Final Project
The Idea
I wanted to build something that challenged the way robotic grippers work. Traditional rigid claws need precise positioning to grab anything, and one wrong move damages whatever they're holding. I kept coming back to the same question: why not build a gripper that adapts to the object instead of forcing the object to fit the gripper?
The answer was octopus tentacles. A real octopus tentacle wraps around anything, regardless of shape, without applying concentrated pressure. The key is flexibility and the way force is distributed across the whole surface. That's exactly what a good gripper should do.
The UR3 at Fab Lab ULima already handles 3D positioning with millimeter precision. What it was missing was a gripper that could handle irregular objects without crushing them. That was the gap — a soft, wireless end-effector controlled entirely by hand gesture over BLE.

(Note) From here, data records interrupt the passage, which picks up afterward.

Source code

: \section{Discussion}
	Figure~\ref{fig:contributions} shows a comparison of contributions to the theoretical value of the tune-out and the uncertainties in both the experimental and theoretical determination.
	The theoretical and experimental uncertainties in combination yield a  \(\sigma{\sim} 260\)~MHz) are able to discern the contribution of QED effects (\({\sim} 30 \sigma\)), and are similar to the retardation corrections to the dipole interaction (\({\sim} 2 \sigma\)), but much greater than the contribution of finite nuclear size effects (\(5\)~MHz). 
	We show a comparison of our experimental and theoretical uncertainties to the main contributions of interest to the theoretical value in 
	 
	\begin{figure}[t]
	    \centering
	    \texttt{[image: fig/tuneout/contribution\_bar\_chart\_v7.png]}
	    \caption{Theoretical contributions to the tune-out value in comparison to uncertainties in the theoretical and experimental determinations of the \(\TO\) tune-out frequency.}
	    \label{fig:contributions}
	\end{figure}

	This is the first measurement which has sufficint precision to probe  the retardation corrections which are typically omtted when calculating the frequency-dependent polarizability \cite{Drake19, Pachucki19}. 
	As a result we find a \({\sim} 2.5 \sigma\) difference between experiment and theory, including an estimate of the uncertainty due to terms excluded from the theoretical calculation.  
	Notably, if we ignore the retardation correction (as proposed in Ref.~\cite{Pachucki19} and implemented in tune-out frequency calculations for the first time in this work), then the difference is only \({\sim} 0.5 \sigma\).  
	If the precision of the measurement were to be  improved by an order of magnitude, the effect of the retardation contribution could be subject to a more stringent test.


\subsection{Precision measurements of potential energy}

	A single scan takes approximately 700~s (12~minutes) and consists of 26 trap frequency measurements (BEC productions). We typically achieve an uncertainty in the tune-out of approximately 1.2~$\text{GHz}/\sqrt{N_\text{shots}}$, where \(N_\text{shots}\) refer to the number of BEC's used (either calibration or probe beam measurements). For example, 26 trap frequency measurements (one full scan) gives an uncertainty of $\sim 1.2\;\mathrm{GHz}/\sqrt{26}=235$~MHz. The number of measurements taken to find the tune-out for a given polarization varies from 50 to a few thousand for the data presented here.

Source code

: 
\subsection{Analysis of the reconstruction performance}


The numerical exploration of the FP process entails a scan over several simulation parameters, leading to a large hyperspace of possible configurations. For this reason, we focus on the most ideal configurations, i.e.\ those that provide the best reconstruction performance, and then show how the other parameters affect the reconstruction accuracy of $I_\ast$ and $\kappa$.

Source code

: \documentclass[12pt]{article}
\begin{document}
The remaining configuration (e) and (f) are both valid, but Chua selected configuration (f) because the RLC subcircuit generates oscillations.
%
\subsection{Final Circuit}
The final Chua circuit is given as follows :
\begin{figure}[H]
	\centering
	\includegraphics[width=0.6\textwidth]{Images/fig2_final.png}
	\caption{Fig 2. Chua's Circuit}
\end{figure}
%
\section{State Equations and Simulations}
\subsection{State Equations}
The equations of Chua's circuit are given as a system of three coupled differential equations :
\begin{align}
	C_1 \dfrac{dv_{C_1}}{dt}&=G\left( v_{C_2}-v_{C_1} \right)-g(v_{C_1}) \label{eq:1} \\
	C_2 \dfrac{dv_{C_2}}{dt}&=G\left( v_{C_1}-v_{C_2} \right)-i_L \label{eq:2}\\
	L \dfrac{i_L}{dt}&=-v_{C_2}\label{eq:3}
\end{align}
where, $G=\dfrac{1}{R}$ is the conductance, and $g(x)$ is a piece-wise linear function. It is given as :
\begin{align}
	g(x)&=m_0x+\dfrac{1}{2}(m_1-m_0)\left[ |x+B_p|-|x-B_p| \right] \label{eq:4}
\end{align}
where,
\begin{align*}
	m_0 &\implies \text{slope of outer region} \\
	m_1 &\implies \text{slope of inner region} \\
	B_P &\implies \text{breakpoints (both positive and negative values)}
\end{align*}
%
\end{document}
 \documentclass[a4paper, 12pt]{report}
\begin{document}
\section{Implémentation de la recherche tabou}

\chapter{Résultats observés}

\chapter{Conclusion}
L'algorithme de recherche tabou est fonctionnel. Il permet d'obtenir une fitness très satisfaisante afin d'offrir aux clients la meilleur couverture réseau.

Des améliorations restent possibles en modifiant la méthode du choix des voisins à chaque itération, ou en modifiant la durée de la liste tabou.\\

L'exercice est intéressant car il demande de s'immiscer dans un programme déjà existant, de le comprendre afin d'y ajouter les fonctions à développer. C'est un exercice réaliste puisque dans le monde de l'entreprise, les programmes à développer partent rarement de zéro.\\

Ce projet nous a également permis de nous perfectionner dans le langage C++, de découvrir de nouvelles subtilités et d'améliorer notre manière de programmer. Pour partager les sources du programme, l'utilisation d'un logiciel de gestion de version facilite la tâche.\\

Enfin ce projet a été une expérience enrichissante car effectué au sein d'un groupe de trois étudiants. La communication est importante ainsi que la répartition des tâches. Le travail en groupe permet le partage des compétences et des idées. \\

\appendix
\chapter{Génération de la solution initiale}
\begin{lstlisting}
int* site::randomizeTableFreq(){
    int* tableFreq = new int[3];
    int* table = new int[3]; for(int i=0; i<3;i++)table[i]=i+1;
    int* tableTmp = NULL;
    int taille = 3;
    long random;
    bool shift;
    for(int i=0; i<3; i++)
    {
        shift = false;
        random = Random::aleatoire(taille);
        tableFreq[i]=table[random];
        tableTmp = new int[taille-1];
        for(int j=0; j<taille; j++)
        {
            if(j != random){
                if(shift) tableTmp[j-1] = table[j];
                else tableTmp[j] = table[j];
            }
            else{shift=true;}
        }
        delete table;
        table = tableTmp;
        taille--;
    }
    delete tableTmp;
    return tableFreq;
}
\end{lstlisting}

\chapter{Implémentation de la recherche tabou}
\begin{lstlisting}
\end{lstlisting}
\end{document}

Before designing anything I mapped out the problem directly on the arm, annotating which components were involved and how they would interact: servomotors, flex sensors, internal PCB, microcontroller, cables.
No one had built this kind of system entirely inside a Fab Lab. Every soft gripper I found in research either relied on pneumatic actuators, expensive silicone molding, or proprietary hardware. That was the gap I wanted to close: a fully Fab Lab-fabricated, wireless, wearable-controlled soft gripper for the UR3, under $100 in materials.
System Diagrams
The project is divided into two independent systems that communicate wirelessly via BLE.
Gripper System
Glove System
Gripper — Components
- Custom PCB — XIAO ESP32-C6 (BLE RX)
- PCA9685 — 16-ch PWM servo driver (I2C)
- SG90 x3 — micro servo per tentacle
- TPU 95A tentacle x3 — 12 vertebrae + Dyneema
- Hub — 3D-printed servo mount + cable routing
- DC power supply — bench supply for development
Glove — Components
- Custom PCB — XIAO ESP32-C6 (BLE TX)
- Flex sensors x3 — sewn onto glove fingers
- MT3608 boost converter — 3.7V to 5V step-up
- LiPo 3.7V 1000mAh — battery
- Rocker switch — power on/off
- 3D-printed enclosure — houses PCB + battery
- Velcro tape — attaches enclosure to glove
- Work glove — base for sensor mounting
Signal path — full system
How every subsystem connects, from flex sensors on the glove through BLE to the servo-driven tentacles on the UR3.
Voltage divider
0-3.3 V output
map 0-4095 → 0-120°
BLE GATT TX
JP1-JP3 connectors
LiPo battery
Packet: "A1,A2,A3"
50 ms interval · ~10 m
No cables glove to gripper
Parse "A1,A2,A3"
Gripper PCB board
500-2500 us range
0-120° rotation
Dyneema tendon
Bends to 120°
Custom 3D-printed adapter
Bayonet flange mount
Positions in 3D · gripper operates independently via BLE
Designing the Tentacle
The first real decision was how to make a tentacle that actually bends the way I wanted. I modeled everything in Autodesk Inventor, starting with a single vertebra — a small segment with a hinge-like connection to the next one and a central channel running through the middle for the tendon. Stack twelve of these together and you get a tentacle that bends smoothly from base to tip when you pull the tendon.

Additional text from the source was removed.